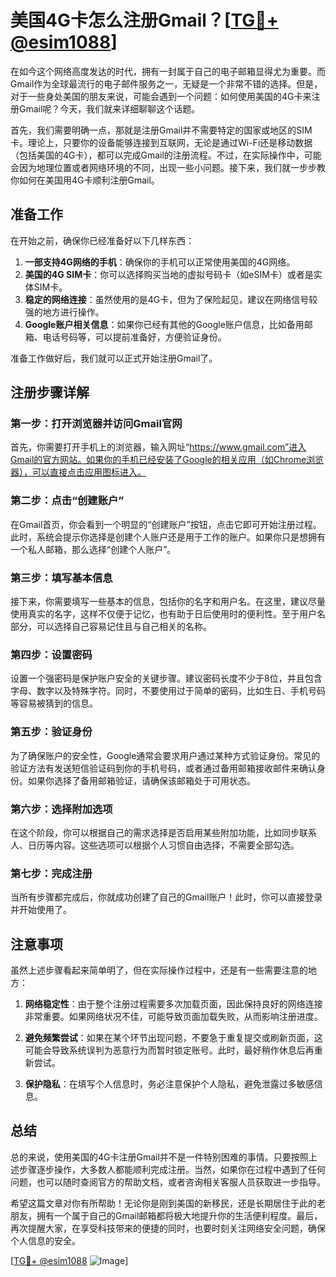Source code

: # 美国4G卡怎么注册Gmail？[[TG💪+ @esim1088](https://t.me/s/esim1088)]

在如今这个网络高度发达的时代，拥有一封属于自己的电子邮箱显得尤为重要。而Gmail作为全球最流行的电子邮件服务之一，无疑是一个非常不错的选择。但是，对于一些身处美国的朋友来说，可能会遇到一个问题：如何使用美国的4G卡来注册Gmail呢？今天，我们就来详细聊聊这个话题。

首先，我们需要明确一点，那就是注册Gmail并不需要特定的国家或地区的SIM卡。理论上，只要你的设备能够连接到互联网，无论是通过Wi-Fi还是移动数据（包括美国的4G卡），都可以完成Gmail的注册流程。不过，在实际操作中，可能会因为地理位置或者网络环境的不同，出现一些小问题。接下来，我们就一步步教你如何在美国用4G卡顺利注册Gmail。

## 准备工作

在开始之前，确保你已经准备好以下几样东西：

1. **一部支持4G网络的手机**：确保你的手机可以正常使用美国的4G网络。
2. **美国的4G SIM卡**：你可以选择购买当地的虚拟号码卡（如eSIM卡）或者是实体SIM卡。
3. **稳定的网络连接**：虽然使用的是4G卡，但为了保险起见，建议在网络信号较强的地方进行操作。
4. **Google账户相关信息**：如果你已经有其他的Google账户信息，比如备用邮箱、电话号码等，可以提前准备好，方便验证身份。

准备工作做好后，我们就可以正式开始注册Gmail了。

## 注册步骤详解

### 第一步：打开浏览器并访问Gmail官网

首先，你需要打开手机上的浏览器，输入网址“https://www.gmail.com”进入Gmail的官方网站。如果你的手机已经安装了Google的相关应用（如Chrome浏览器），可以直接点击应用图标进入。

### 第二步：点击“创建账户”

在Gmail首页，你会看到一个明显的“创建账户”按钮，点击它即可开始注册过程。此时，系统会提示你选择是创建个人账户还是用于工作的账户。如果你只是想拥有一个私人邮箱，那么选择“创建个人账户”。

### 第三步：填写基本信息

接下来，你需要填写一些基本的信息，包括你的名字和用户名。在这里，建议尽量使用真实的名字，这样不仅便于记忆，也有助于日后使用时的便利性。至于用户名部分，可以选择自己容易记住且与自己相关的名称。

### 第四步：设置密码

设置一个强密码是保护账户安全的关键步骤。建议密码长度不少于8位，并且包含字母、数字以及特殊字符。同时，不要使用过于简单的密码，比如生日、手机号码等容易被猜到的信息。

### 第五步：验证身份

为了确保账户的安全性，Google通常会要求用户通过某种方式验证身份。常见的验证方法有发送短信验证码到你的手机号码，或者通过备用邮箱接收邮件来确认身份。如果你选择了备用邮箱验证，请确保该邮箱处于可用状态。

### 第六步：选择附加选项

在这个阶段，你可以根据自己的需求选择是否启用某些附加功能，比如同步联系人、日历等内容。这些选项可以根据个人习惯自由选择，不需要全部勾选。

### 第七步：完成注册

当所有步骤都完成后，你就成功创建了自己的Gmail账户！此时，你可以直接登录并开始使用了。

## 注意事项

虽然上述步骤看起来简单明了，但在实际操作过程中，还是有一些需要注意的地方：

1. **网络稳定性**：由于整个注册过程需要多次加载页面，因此保持良好的网络连接非常重要。如果网络状况不佳，可能导致页面加载失败，从而影响注册进度。
   
2. **避免频繁尝试**：如果在某个环节出现问题，不要急于重复提交或刷新页面，这可能会导致系统误判为恶意行为而暂时锁定账号。此时，最好稍作休息后再重新尝试。

3. **保护隐私**：在填写个人信息时，务必注意保护个人隐私，避免泄露过多敏感信息。

## 总结

总的来说，使用美国的4G卡注册Gmail并不是一件特别困难的事情。只要按照上述步骤逐步操作，大多数人都能顺利完成注册。当然，如果你在过程中遇到了任何问题，也可以随时查阅官方的帮助文档，或者咨询相关客服人员获取进一步指导。

希望这篇文章对你有所帮助！无论你是刚到美国的新移民，还是长期居住于此的老朋友，拥有一个属于自己的Gmail邮箱都将极大地提升你的生活便利程度。最后，再次提醒大家，在享受科技带来的便捷的同时，也要时刻关注网络安全问题，确保个人信息的安全。

[[TG💪+ @esim1088](https://t.me/s/esim1088) ![Image](https://i.postimg.cc/4NQfJmqS/Snipaste-2025-05-13-00-14-12.png)]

++++

_TASK REQUIREMENTS_
Using the records above, write out exactly the lines between the one holding "# 美国4G卡怎么注册Gmail？[[TG💪+ @esim1088](https://t.me/s/esim1088)]" and the one holding "1. **网络稳定性**：由", inclusive; leave everything else out.

_RESPONSE_
: # 美国4G卡怎么注册Gmail？[[TG💪+ @esim1088](https://t.me/s/esim1088)]

在如今这个网络高度发达的时代，拥有一封属于自己的电子邮箱显得尤为重要。而Gmail作为全球最流行的电子邮件服务之一，无疑是一个非常不错的选择。但是，对于一些身处美国的朋友来说，可能会遇到一个问题：如何使用美国的4G卡来注册Gmail呢？今天，我们就来详细聊聊这个话题。

首先，我们需要明确一点，那就是注册Gmail并不需要特定的国家或地区的SIM卡。理论上，只要你的设备能够连接到互联网，无论是通过Wi-Fi还是移动数据（包括美国的4G卡），都可以完成Gmail的注册流程。不过，在实际操作中，可能会因为地理位置或者网络环境的不同，出现一些小问题。接下来，我们就一步步教你如何在美国用4G卡顺利注册Gmail。

## 准备工作

在开始之前，确保你已经准备好以下几样东西：

1. **一部支持4G网络的手机**：确保你的手机可以正常使用美国的4G网络。
2. **美国的4G SIM卡**：你可以选择购买当地的虚拟号码卡（如eSIM卡）或者是实体SIM卡。
3. **稳定的网络连接**：虽然使用的是4G卡，但为了保险起见，建议在网络信号较强的地方进行操作。
4. **Google账户相关信息**：如果你已经有其他的Google账户信息，比如备用邮箱、电话号码等，可以提前准备好，方便验证身份。

准备工作做好后，我们就可以正式开始注册Gmail了。

## 注册步骤详解

### 第一步：打开浏览器并访问Gmail官网

首先，你需要打开手机上的浏览器，输入网址“https://www.gmail.com”进入Gmail的官方网站。如果你的手机已经安装了Google的相关应用（如Chrome浏览器），可以直接点击应用图标进入。

### 第二步：点击“创建账户”

在Gmail首页，你会看到一个明显的“创建账户”按钮，点击它即可开始注册过程。此时，系统会提示你选择是创建个人账户还是用于工作的账户。如果你只是想拥有一个私人邮箱，那么选择“创建个人账户”。

### 第三步：填写基本信息

接下来，你需要填写一些基本的信息，包括你的名字和用户名。在这里，建议尽量使用真实的名字，这样不仅便于记忆，也有助于日后使用时的便利性。至于用户名部分，可以选择自己容易记住且与自己相关的名称。

### 第四步：设置密码

设置一个强密码是保护账户安全的关键步骤。建议密码长度不少于8位，并且包含字母、数字以及特殊字符。同时，不要使用过于简单的密码，比如生日、手机号码等容易被猜到的信息。

### 第五步：验证身份

为了确保账户的安全性，Google通常会要求用户通过某种方式验证身份。常见的验证方法有发送短信验证码到你的手机号码，或者通过备用邮箱接收邮件来确认身份。如果你选择了备用邮箱验证，请确保该邮箱处于可用状态。

### 第六步：选择附加选项

在这个阶段，你可以根据自己的需求选择是否启用某些附加功能，比如同步联系人、日历等内容。这些选项可以根据个人习惯自由选择，不需要全部勾选。

### 第七步：完成注册

当所有步骤都完成后，你就成功创建了自己的Gmail账户！此时，你可以直接登录并开始使用了。

## 注意事项

虽然上述步骤看起来简单明了，但在实际操作过程中，还是有一些需要注意的地方：

1. **网络稳定性**：由于整个注册过程需要多次加载页面，因此保持良好的网络连接非常重要。如果网络状况不佳，可能导致页面加载失败，从而影响注册进度。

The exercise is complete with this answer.